### What you are asked to do
Nothing outside the range is wanted. Repeat exactly the lines below from the one with "- FE: React + Typescript" through the one with "- Github actions".

──────────────────────────────

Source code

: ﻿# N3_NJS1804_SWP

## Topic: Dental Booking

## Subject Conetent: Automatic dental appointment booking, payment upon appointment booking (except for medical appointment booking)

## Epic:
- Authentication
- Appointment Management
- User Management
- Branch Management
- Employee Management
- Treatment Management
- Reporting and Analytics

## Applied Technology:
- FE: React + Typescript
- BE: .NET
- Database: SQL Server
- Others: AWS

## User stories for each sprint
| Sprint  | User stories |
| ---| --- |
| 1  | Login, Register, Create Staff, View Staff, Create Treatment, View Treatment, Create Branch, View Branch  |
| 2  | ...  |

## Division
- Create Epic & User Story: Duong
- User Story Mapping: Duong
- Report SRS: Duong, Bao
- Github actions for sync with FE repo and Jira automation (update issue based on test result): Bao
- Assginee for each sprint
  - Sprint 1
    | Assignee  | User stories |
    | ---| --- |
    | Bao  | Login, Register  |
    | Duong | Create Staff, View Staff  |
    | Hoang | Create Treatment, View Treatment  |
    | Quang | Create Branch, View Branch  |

──────────────────────────────

### Answer to this task
- FE: React + Typescript
- BE: .NET
- Database: SQL Server
- Others: AWS

## User stories for each sprint
| Sprint  | User stories |
| ---| --- |
| 1  | Login, Register, Create Staff, View Staff, Create Treatment, View Treatment, Create Branch, View Branch  |
| 2  | ...  |

## Division
- Create Epic & User Story: Duong
- User Story Mapping: Duong
- Report SRS: Duong, Bao
- Github actions for sync with FE repo and Jira automation (update issue based on test result): Bao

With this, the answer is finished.